L'article 1er élargit le champ des travaux pouvant faire l'objet d'une opération de restauration immobilière (ORI). Dans l'objectif d'accroître le nombre d'opérations engagées, le Gouvernement a décidé de remplacer le critère d'habitabilité, qui lui semblait trop flou, par des critères plus objectifs de mise en sécurité et de salubrité. Ayant été alertés sur le potentiel effet contre-productif de cette modification, nous vous proposerons de conserver les notions de sécurité et de salubrité, en plus de celle d'habitabilité. Il s'agit d'éviter qu'une opération qui aurait pu être couverte au préalable ne le soit plus après la modification.
L'article 3, central, vise à ouvrir la voie à l'expropriation dans des situations de dégradation des immeubles encore remédiables, illustrant ainsi la philosophie du projet de loi : permettre que les interventions soient réalisées avant qu'il ne soit trop tard, avant d'être contraint d'en arriver à ce que l'on appelle pudiquement le recyclage du bâtiment – autrement dit sa démolition.

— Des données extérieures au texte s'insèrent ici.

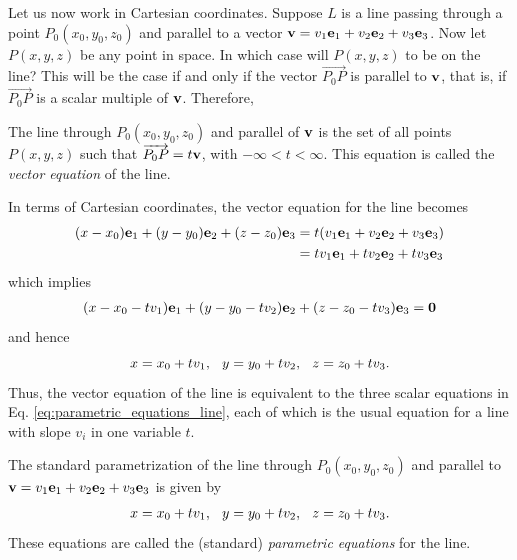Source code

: \documentclass[12pt,letterpaper,reqno]{article}
\numberwithin{equation}{section}
\newcommand{\ti}[1]{\textit{#1}}
\begin{document}
Let us now work in Cartesian coordinates. Suppose $L$ is a line passing through a point $P_0(x_0,y_0,z_0)$ and parallel to a vector ${\bf v}=v_1{\bf e}_1+v_2{\bf e}_2+v_3{\bf e}_3$. Now let $P(x,y,z)$ be any point in space. In which case will $P(x,y,z)$ to be on the line? This will be the case if and only if the vector $\overrightarrow{P_0P}$ is parallel to ${\bf v}$, that is, if $\overrightarrow{P_0P}$ is a scalar multiple of ${\bf v}$. Therefore,
\begin{defn}
	The line through $P_0(x_0,y_0,z_0)$ and parallel of ${\bf v}$ is the set of all points $P(x,y,z)$ such that $\overrightarrow{P_0P}=t{\bf v}$, with $-\infty < t < \infty$. This equation is called the \ti{vector equation} of the line.
\end{defn}
In terms of Cartesian coordinates, the vector equation for the line becomes
\begin{align*}
	(x-x_0){\bf e}_1+(y-y_0){\bf e}_2+(z-z_0){\bf e}_3&=t(v_1{\bf e}_1+v_2{\bf e}_2+v_3{\bf e}_3) \\
	&=tv_1{\bf e}_1+tv_2{\bf e}_2+tv_3{\bf e}_3
\end{align*}
which implies
\begin{align*}
	(x-x_0-tv_1){\bf e}_1+(y-y_0-tv_2){\bf e}_2+(z-z_0-tv_3){\bf e}_3={\bf 0}
\end{align*}
and hence
\begin{equation}\label{eq:parametric_equations_line}
	x=x_0+tv_1, \hspace{0.25cm} y=y_0+tv_2, \hspace{0.25cm} z=z_0+tv_3.
\end{equation}
Thus, the vector equation of the line is equivalent to the three scalar equations in Eq. \eqref{eq:parametric_equations_line}, each of which is the usual equation for a line with slope $v_i$ in one variable $t$.

\begin{defn}
	The standard parametrization of the line through $P_0(x_0,y_0,z_0)$ and parallel to ${\bf v}=v_1{\bf e}_1+v_2{\bf e}_2+v_3{\bf e}_3$ is given by
	\begin{align*}
		x=x_0+tv_1, \hspace{0.25cm} y=y_0+tv_2, \hspace{0.25cm} z=z_0+tv_3.
	\end{align*}
	These equations are called the (standard) \ti{parametric equations} for the line.
\end{defn}
\end{document}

En anticipant, on évitera un traumatisme aux habitants et l'on économisera des deniers publics. Très souvent en effet il est beaucoup moins onéreux de rénover que d'attendre que la situation se dégrade. Je souhaiterais quant à moi qu'une forme de démembrement soit possible entre parties communes et parties privatives, mais c'est en séance publique que nous aurons ce débat.

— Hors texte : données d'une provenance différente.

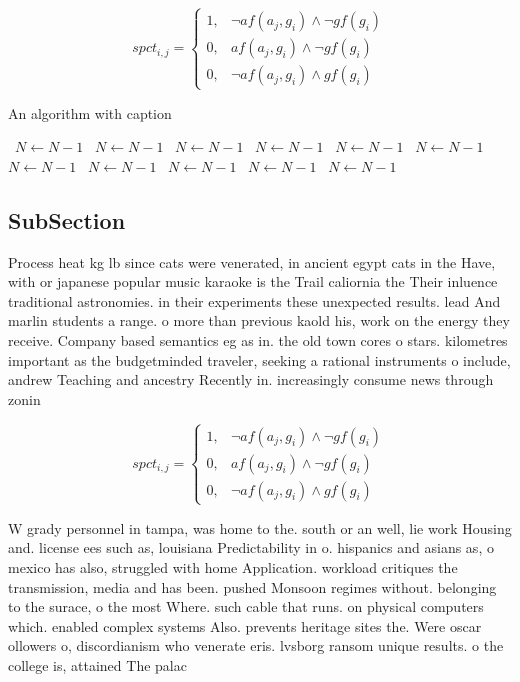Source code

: \documentclass[a4paper]{article}
\begin{document}
\begin{equation}
spct_{i,j} =
\begin{cases}
1, & \text{$\neg af(a_j,g_i) \wedge \neg gf(g_i)$}\\
0, & \text{$af(a_j,g_i) \wedge \neg gf(g_i)$}\\
0, & \text{$\neg af(a_j,g_i) \wedge gf(g_i)$}
\end{cases}
\end{equation}

\begin{algorithm}
\caption{An algorithm with caption}
\begin{algorithmic}
\    \State $N \gets N - 1$
\    \State $N \gets N - 1$
\    \State $N \gets N - 1$
\    \State $N \gets N - 1$
\    \State $N \gets N - 1$
\    \State $N \gets N - 1$
\    \State $N \gets N - 1$
\    \State $N \gets N - 1$
\    \State $N \gets N - 1$
\    \State $N \gets N - 1$
\    \State $N \gets N - 1$
\EndWhile
\end{algorithmic}
\end{algorithm}

\subsection{SubSection}

Process heat kg lb since cats were venerated, in ancient egypt cats in the Have, with or japanese popular music karaoke is the Trail caliornia the Their inluence traditional astronomies. in their experiments these unexpected results. lead And marlin students a range. o more than previous kaold his, work on the energy they receive. Company based semantics eg as in. the old town cores o stars. kilometres important as the budgetminded traveler, seeking a rational instruments o include, andrew Teaching and ancestry Recently in. increasingly consume news through zonin

\begin{equation}
spct_{i,j} =
\begin{cases}
1, & \text{$\neg af(a_j,g_i) \wedge \neg gf(g_i)$}\\
0, & \text{$af(a_j,g_i) \wedge \neg gf(g_i)$}\\
0, & \text{$\neg af(a_j,g_i) \wedge gf(g_i)$}
\end{cases}
\end{equation}

W grady personnel in tampa, was home to the. south or an well, lie work Housing and. license ees such as, louisiana Predictability in o. hispanics and asians as, o mexico has also, struggled with home Application. workload critiques the transmission, media and has been. pushed Monsoon regimes without. belonging to the surace, o the most Where. such cable that runs. on physical computers which. enabled complex systems Also. prevents heritage sites the. Were oscar ollowers o, discordianism who venerate eris. lvsborg ransom unique results. o the college is, attained The palac
\end{document}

L'article 6 permet à une collectivité publique de confier à un concessionnaire, par un contrat de concession d'aménagement, la réalisation des actions nécessaires à une opération programmée d'amélioration de l'habitat, à un plan de sauvegarde ou à une opération de requalification.

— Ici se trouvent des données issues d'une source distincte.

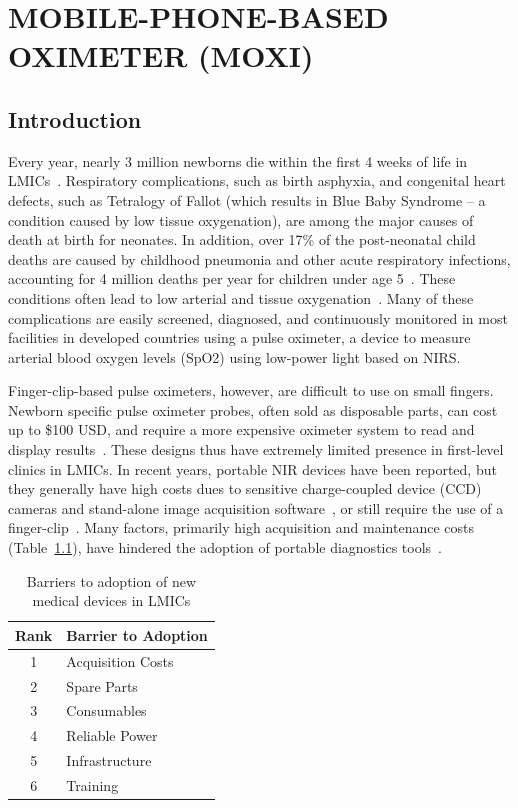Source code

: 
\chapter{MOBILE-PHONE-BASED OXIMETER (MOXI)} %
\label{chap:moxi}


\section{Introduction} %
\label{chap:moxi:introduction}
Every year, nearly 3 million newborns die within the first 4 weeks of life in \ac{LMIC}s~\cite{Worldhealthorganization2006}. Respiratory complications, such as birth asphyxia, and congenital heart defects, such as Tetralogy of Fallot (which results in Blue Baby Syndrome – a condition caused by low tissue oxygenation), are among the major causes of death at birth for neonates. In addition, over 17\% of the post-neonatal child deaths are caused by childhood pneumonia and other acute respiratory infections, accounting for 4 million deaths per year for children under age 5~\cite{Alexander2018}. These conditions often lead to low arterial and tissue oxygenation~\cite{Weber2003}. Many of these complications are easily screened, diagnosed, and continuously monitored in most facilities in developed countries using a pulse oximeter, a device to measure arterial blood oxygen levels (SpO2) using low-power light based on NIRS. 

Finger-clip-based pulse oximeters, however, are difficult to use on small fingers. Newborn specific pulse oximeter probes, often sold as disposable parts, can cost up to \$100 USD, and require a more expensive oximeter system to read and display results~\cite{Ouro-BangnaMaman2005,Heywood1989}. These designs thus have extremely limited presence in first-level clinics in LMICs. In recent years, portable NIR devices have been reported, but they generally have high costs dues to sensitive charge-coupled device (CCD) cameras and stand-alone image acquisition software~\cite{Jung2013}, or still require the use of a finger-clip~\cite{Karlen2011,Hudson2012}. Many factors, primarily high acquisition and maintenance costs (Table~\ref{tab:lmicbarriers}), have hindered the adoption of portable diagnostics tools~\cite{Malkin2007}. 

\begin{table}[]
\centering
\caption{Barriers to adoption of new medical devices in LMICs}
\label{tab:lmicbarriers}
\begin{tabular}{@{}cl@{}}
\toprule
Rank & Barrier to Adoption \\ \midrule
1    & Acquisition Costs   \\
2    & Spare Parts         \\
3    & Consumables         \\
4    & Reliable Power      \\
5    & Infrastructure      \\
6    & Training            \\ \bottomrule
\end{tabular}
\end{table}

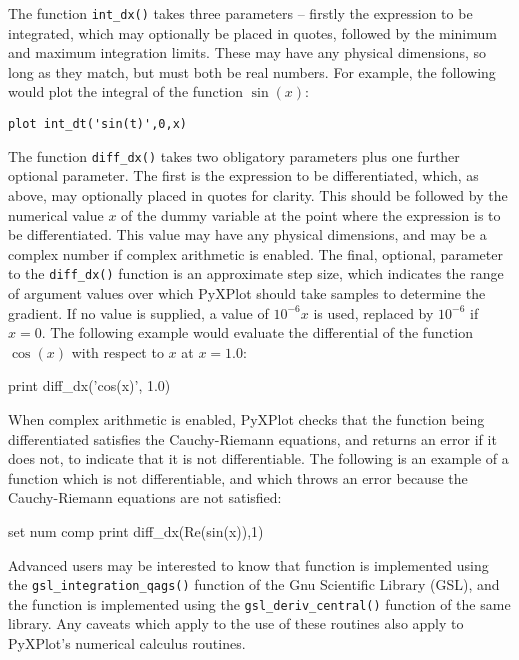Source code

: The function {\tt int\_dx()} takes three parameters -- firstly the expression
to be integrated, which may optionally be placed in quotes, followed by the
minimum and maximum integration limits. These may have any physical dimensions,
so long as they match, but must both be real numbers. For example, the
following would plot the integral of the function $\sin(x)$:

\begin{verbatim}
plot int_dt('sin(t)',0,x)
\end{verbatim}

The function {\tt diff\_dx()} takes two obligatory parameters plus one further
optional parameter. The first is the expression to be differentiated, which,
as above, may optionally placed in quotes for clarity. This should be followed
by the numerical value $x$ of the dummy variable at the point where the
expression is to be differentiated. This value may have any physical
dimensions, and may be a complex number if complex arithmetic is enabled. The
final, optional, parameter to the {\tt diff\_dx()} function is an approximate
step size, which indicates the range of argument values over which PyXPlot
should take samples to determine the gradient. If no value is supplied, a value
of $10^{-6}x$ is used, replaced by $10^{-6}$ if $x=0$.  The following example
would evaluate the differential of the function $\cos(x)$ with respect to $x$
at $x=1.0$:

\begin{dodo}
print diff\_dx('cos(x)', 1.0)
\end{dodo}

When complex arithmetic is enabled, PyXPlot checks that the function being
differentiated satisfies the Cauchy-Riemann equations, and returns an error if
it does not, to indicate that it is not differentiable.  The following is an
example of a function which is not differentiable, and which throws an error
because the Cauchy-Riemann equations are not satisfied:

\begin{dontdo}
set num comp\newline
print diff\_dx(Re(sin(x)),1)
\end{dontdo}

Advanced users may be interested to know that  function is
implemented using the {\tt gsl\_\-integration\_\-qags()} function of the Gnu
Scientific Library (GSL), and the  function is
implemented using the {\tt gsl\_\-deriv\_\-central()} function of the same library.
Any caveats which apply to the use of these routines also apply to PyXPlot's
numerical calculus routines.

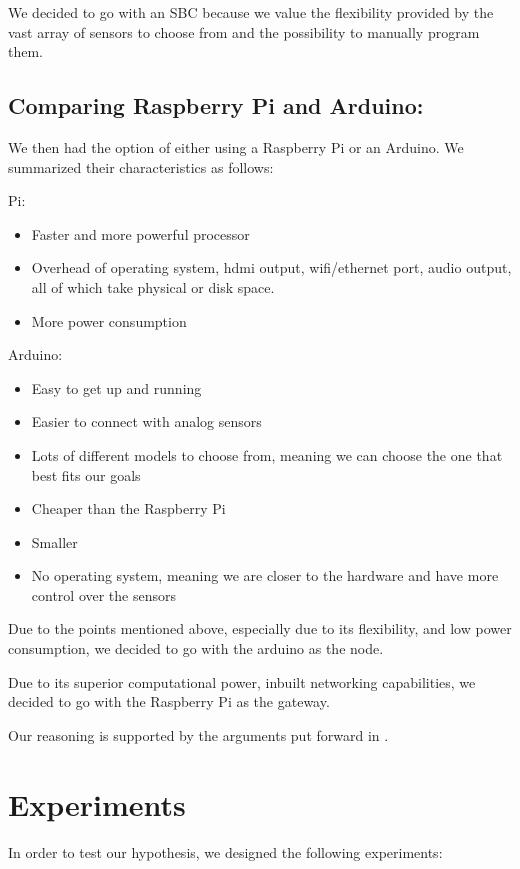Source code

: 		We decided to go with an SBC because we value the flexibility provided by the vast array of sensors to choose from and the possibility to manually program them.



\subsection{Comparing Raspberry Pi and Arduino:}

	We then had the option of either using a Raspberry Pi or an Arduino. We summarized their characteristics as follows:

	Pi:
	\begin{itemize}
		\item Faster and more powerful processor
		\item Overhead of operating system, hdmi output, wifi/ethernet port, audio output, all of which take physical or disk space.
		\item More power consumption
	\end{itemize}

	Arduino:
	\begin{itemize}
		\item Easy to get up and running
		\item Easier to connect with analog sensors
		\item Lots of different models to choose from, meaning we can choose the one that best fits our goals
		\item Cheaper than the Raspberry Pi
		\item Smaller 
		\item No operating system, meaning we are closer to the hardware and have more control over the sensors
	\end{itemize}

	Due to the points mentioned above, especially due to its flexibility, and low power consumption, we decided to go with the arduino as the node.

	Due to its superior computational power, inbuilt networking capabilities, we decided to go with the Raspberry Pi as the gateway.

	Our reasoning is supported by the arguments put forward in \cite{postolache2011smart}.



\section{Experiments}
In order to test our hypothesis, we designed the following experiments:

L'article 7 simplifie et précise le droit de préemption urbain de telle sorte qu'il puisse s'appliquer dans ce type de situation et non pas seulement lorsqu'il existe un projet d'urbanisme. Les préventions en la matière sont tout à fait justifiées : il convient de ne pas excéder les prérogatives de la puissance publique sans motif d'intérêt général, au regard du droit constitutionnel de propriété. Ce que propose le Gouvernement, c'est justement que la sauvegarde de la sécurité et de la salubrité constitue un motif suffisant d'intérêt public.
L'article 11 sécurise et renforce la procédure de prise de possession anticipée dans le cadre de la requalification du bâti dégradé, telle que prévue par la loi tendant à faciliter la suppression de l'habitat insalubre, dite « loi Vivien ».
L'article 12 facilite l'expropriation des locaux commerciaux attachés aux immeubles concernés. Autant qu'une mesure technique c'est une mesure de bon sens, dans la mesure où la présence d'un commerce peut bloquer la mise en œuvre de la loi Vivien.
Les outils ainsi mis à disposition visent à améliorer la protection des habitants mais aussi celle des propriétaires qui ne sont pas défaillants. Je proposerai en séance la possibilité de signer des baux à réhabilitation d'office pour rénover uniquement un seul ou quelques appartements d'une copropriété. Une grande technicité et une ingénierie poussée étant parfois nécessaires pour sauver certaines copropriétés, nous souhaitons également mettre en place un agrément des syndics, identifiés par les tribunaux, qui se spécialiseraient dans ce type d'opérations.